Congress has an important opportunity to encourage the Bush administration to step up nonmilitary measures to stop Iran from continuing its dangerous nuclear-weapons program.

In his recent commentary ("Congress is about to pour lighter fluid on Iran," Sept. 4), Prof. William Beeman claims that the nonbinding measures pending in the House and Senate would require a naval blockade, amounting to an act of war by the United States. But the measures explicitly state that they do not authorize the use of force, and both the legislative sponsors and the administration repeatedly have declared that no blockade or other use of force is included. What the resolutions do call for is stepping up economic, political and diplomatic pressure on Tehran, and supporting other Middle East countries against Iranian leaders' efforts to intimidate and destabilize them with a potential nuclear arsenal.

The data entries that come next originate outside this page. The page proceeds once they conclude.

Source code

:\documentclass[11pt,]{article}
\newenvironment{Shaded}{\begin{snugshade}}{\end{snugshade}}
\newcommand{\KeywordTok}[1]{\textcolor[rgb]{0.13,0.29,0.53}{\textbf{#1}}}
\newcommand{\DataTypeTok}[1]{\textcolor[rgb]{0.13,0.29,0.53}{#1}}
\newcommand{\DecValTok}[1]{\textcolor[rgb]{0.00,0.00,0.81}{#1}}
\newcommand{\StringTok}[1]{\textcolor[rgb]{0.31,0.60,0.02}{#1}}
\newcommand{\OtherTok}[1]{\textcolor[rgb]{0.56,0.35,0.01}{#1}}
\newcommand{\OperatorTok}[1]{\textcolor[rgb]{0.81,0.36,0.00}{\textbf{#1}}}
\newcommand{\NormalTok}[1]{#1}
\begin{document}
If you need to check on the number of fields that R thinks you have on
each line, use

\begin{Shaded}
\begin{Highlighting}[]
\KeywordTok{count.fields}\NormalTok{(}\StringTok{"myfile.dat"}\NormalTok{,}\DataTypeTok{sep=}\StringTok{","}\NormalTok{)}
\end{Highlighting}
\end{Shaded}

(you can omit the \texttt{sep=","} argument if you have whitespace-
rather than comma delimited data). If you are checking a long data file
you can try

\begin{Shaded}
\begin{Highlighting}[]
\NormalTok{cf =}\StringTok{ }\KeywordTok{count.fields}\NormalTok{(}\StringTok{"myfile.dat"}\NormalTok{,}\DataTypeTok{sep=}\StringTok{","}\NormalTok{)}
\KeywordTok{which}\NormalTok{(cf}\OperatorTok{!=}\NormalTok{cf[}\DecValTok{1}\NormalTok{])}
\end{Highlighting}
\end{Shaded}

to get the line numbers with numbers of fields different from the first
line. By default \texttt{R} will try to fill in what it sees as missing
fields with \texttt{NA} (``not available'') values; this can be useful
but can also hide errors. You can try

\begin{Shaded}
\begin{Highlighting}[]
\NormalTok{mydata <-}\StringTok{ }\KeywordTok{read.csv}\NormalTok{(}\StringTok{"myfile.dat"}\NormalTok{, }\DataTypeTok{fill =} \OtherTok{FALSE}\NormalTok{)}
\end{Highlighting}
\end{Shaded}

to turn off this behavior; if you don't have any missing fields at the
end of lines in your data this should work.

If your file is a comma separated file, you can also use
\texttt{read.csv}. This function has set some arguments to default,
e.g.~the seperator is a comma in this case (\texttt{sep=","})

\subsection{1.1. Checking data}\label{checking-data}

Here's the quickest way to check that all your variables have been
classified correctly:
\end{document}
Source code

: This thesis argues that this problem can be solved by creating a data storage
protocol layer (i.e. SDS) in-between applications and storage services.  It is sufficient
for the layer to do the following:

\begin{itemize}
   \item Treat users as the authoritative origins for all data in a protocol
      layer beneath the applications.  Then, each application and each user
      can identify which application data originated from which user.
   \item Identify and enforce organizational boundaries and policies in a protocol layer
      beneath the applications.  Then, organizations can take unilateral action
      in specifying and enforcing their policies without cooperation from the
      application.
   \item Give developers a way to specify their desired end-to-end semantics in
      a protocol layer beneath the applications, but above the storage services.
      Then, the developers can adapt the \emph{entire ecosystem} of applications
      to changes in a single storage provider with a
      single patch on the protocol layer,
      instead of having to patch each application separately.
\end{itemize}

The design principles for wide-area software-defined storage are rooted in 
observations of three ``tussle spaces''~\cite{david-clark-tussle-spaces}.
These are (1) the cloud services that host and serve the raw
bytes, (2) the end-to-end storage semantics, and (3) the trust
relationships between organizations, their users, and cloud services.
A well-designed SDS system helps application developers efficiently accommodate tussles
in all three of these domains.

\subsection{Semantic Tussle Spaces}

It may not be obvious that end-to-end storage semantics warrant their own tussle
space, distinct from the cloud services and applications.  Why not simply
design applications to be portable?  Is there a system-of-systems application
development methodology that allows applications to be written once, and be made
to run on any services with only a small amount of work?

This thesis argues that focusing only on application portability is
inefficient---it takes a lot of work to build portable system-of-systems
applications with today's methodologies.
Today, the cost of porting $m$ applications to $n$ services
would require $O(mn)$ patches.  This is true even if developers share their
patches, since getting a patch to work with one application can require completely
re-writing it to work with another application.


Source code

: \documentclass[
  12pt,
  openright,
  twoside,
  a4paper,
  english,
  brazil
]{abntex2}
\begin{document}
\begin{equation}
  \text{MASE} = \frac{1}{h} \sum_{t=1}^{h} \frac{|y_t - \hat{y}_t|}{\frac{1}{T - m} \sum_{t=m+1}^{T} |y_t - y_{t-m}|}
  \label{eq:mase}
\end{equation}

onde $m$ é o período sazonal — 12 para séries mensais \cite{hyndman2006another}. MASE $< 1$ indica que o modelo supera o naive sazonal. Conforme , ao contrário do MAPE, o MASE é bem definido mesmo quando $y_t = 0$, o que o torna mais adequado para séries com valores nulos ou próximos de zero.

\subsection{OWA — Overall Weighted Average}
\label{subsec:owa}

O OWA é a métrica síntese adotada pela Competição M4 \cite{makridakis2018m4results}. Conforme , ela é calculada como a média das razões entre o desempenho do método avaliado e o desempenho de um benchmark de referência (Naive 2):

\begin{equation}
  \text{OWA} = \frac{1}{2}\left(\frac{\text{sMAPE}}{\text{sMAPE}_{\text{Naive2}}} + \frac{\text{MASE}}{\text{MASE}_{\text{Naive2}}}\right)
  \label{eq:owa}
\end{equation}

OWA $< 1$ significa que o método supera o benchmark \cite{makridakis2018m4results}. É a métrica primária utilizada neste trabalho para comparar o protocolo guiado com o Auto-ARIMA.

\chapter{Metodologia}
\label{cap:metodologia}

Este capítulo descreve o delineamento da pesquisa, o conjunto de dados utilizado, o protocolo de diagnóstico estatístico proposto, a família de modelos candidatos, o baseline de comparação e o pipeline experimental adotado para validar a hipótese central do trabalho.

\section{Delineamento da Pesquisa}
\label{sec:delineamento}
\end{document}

All of the steps contained in the resolutions are authorized by the United Nations Security Council. The council has voted three times that Iran is a threat to international peace and security; has demanded that Iran immediately suspend uranium enrichment, and has sanctioned Iran under Chapter VII of the U.N. Charter, an international legal step reserved only for grave threats to world peace. Iran has cavalierly ignored the Security Council and has proceeded openly and aggressively to pursue its uranium-enrichment program.

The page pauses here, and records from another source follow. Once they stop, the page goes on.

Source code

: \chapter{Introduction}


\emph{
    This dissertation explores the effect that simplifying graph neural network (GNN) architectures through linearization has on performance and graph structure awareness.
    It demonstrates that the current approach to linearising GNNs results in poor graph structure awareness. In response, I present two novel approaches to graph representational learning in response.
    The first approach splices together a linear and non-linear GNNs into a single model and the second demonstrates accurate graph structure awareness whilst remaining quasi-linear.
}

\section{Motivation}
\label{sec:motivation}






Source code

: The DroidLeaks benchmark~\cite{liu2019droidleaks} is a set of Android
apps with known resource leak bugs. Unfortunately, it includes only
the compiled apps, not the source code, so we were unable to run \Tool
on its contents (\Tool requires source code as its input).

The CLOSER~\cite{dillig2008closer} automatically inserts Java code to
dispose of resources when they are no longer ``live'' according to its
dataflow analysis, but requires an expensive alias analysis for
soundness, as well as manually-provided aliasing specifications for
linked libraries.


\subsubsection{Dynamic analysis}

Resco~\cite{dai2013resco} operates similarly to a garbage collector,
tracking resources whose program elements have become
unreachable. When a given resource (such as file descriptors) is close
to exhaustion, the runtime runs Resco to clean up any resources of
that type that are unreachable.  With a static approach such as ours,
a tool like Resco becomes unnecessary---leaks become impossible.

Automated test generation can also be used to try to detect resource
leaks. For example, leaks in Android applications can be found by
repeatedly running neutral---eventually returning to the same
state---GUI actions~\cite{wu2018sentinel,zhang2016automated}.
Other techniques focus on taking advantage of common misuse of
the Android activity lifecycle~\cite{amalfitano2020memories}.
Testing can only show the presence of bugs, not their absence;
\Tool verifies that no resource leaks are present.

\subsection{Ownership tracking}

In May, the International Atomic Energy Agency accused Iran of willfully refusing to answer questions about military activities related to its nuclear program. The IAEA's director general recently said that Iran could produce enough enriched uranium for a nuclear bomb within six months to a year. Iran has conducted and proudly touted long-range missile tests that show its capability to strike U.S. forces in the region, as well as Israel and our other Middle Eastern and European allies.

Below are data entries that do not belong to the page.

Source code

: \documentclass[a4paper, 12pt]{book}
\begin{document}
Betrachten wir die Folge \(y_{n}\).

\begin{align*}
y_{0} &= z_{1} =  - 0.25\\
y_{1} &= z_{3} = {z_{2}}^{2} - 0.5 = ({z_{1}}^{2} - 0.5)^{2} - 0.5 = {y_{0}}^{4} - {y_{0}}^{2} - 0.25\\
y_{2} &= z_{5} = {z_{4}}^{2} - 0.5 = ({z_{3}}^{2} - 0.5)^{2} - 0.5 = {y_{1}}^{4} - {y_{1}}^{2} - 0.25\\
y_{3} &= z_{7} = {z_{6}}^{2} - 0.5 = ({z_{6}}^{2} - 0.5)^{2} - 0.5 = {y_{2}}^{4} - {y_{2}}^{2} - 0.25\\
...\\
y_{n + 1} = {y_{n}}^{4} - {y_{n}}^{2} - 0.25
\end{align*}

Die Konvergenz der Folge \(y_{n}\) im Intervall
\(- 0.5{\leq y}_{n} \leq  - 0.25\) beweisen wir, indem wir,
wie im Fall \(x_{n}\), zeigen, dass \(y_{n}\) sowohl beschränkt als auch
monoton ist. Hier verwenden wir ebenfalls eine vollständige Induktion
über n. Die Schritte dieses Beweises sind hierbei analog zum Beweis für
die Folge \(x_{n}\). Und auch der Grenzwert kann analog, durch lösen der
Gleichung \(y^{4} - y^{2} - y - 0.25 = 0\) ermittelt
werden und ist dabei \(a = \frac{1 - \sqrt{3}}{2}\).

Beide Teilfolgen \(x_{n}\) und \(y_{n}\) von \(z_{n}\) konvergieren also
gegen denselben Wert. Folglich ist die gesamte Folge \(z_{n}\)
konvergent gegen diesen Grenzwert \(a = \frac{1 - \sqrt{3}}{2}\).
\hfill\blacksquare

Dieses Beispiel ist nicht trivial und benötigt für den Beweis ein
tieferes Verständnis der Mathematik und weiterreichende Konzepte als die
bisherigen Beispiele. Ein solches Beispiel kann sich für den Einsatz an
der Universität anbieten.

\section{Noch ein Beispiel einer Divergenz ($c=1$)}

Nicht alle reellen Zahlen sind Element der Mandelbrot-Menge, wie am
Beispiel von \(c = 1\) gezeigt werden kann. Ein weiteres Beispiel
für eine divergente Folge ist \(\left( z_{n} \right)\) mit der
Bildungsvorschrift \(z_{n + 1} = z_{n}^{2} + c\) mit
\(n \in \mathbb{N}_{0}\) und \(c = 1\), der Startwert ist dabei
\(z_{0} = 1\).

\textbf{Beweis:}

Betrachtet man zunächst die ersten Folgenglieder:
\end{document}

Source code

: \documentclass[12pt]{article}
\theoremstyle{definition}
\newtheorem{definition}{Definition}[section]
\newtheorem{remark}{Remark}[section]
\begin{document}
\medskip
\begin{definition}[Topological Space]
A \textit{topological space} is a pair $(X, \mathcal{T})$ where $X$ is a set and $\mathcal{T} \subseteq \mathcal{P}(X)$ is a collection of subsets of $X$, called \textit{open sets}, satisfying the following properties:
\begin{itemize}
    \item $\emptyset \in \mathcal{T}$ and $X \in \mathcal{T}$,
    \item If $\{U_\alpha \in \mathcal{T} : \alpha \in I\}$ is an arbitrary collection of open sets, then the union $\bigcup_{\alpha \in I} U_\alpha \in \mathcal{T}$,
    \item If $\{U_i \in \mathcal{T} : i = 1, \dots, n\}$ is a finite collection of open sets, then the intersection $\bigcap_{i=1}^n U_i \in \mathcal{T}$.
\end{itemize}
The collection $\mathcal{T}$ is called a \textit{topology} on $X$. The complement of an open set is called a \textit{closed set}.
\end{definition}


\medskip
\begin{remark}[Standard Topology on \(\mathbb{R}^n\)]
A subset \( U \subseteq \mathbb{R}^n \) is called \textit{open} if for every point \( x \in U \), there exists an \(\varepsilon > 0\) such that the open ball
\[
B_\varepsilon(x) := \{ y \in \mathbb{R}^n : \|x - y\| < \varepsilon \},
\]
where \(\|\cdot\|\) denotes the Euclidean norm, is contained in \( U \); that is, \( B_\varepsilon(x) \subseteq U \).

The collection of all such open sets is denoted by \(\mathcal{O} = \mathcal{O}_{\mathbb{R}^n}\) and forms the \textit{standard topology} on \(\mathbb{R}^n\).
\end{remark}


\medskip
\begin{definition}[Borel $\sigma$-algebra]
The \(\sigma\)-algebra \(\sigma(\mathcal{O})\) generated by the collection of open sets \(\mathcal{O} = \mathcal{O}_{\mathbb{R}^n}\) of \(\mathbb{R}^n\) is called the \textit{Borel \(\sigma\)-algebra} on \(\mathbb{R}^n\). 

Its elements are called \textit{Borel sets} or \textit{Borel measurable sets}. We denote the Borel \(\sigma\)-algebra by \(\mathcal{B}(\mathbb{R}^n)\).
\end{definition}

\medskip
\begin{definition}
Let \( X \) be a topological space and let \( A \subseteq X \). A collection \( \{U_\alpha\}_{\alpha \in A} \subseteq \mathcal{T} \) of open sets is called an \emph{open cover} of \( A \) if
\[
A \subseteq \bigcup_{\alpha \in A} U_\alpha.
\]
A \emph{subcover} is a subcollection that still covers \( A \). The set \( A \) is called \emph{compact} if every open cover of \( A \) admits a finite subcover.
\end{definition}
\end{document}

Why is the international community so fearful of a nuclear-armed Iran? For starters, the State Department lists the current fundamentalist government in Tehran as the world's leading state sponsor of terrorism. Iran openly trains, finances and arms Hezbollah, Hamas, Islamic Jihad and other terrorist groups. It has sponsored airplane hijackings, deadly attacks against U.S. soldiers, and kidnappings of Americans and Europeans. It has supplied arms to the Taliban and has hosted Al-Qaida terrorists. Harboring such cozy relationships with terrorists, the current Tehran government would be an especially dangerous and unpredictable member of the nuclear club.

Second, Iran's acquisition of nuclear weapons would be likely to spark a nuclear-arms race in the region. Turkey, Egypt and Saudi Arabia would feel especially vulnerable to intimidation from a nuclear-armed, belligerent Shiite government and would seek atomic weapons of their own. This would destroy the already fragile global nonproliferation regime and make the Middle East an even more dangerous neighborhood. As French President Nicolas Sarkozy stated, a nuclear-armed Iran "would pave the way for an arms race in the region and directly threaten Israel and southeast Europe."

Finally, Iran's current president, Mahmoud Ahmadinejad, is part of an Islamist theocracy obsessed with extreme anti-Western, fundamentalist ideas. Among them is the obliteration of the United States, the United Kingdom and Israel. "Today, it is the United States, Britain and the Zionist regime which are doomed to disappear as they have moved far away from the teachings of God," Ahmadinejad proclaimed in a speech in Javanroud. "It is a divine promise." Ahmadinejad recently called Israel a "germ of corruption" that will be "removed soon" and has declared that Israel should be "wiped off the map." No other government leader in the world makes such routine, brazen threats against another U.N. member state.

If there is anything to be learned from the barbarisms of the 20th century, it is that threats of ideologically crazed national leaders should be taken seriously and their appetites for weapons of mass destruction curbed before it is too late. Doing nothing is a prescription for catastrophe.

Increasing diplomatic and economic pressure while holding out generous political and economic incentives is the best way to convince Iran's theocrats to stop their reckless drive for nuclear weapons and to maintain peace and stability in the region. As British Foreign Secretary David Miliband observed this spring regarding Iran, "We cannot be afraid of diplomacy with teeth. The alternatives are all worse." Congress should pass the proposed resolutions that show Iran some diplomacy with teeth, before Iran shows its neighbors -- and the world -- something far more deadly.

Mark B. Rotenberg is general counsel and adjunct professor of law at the University of Minnesota.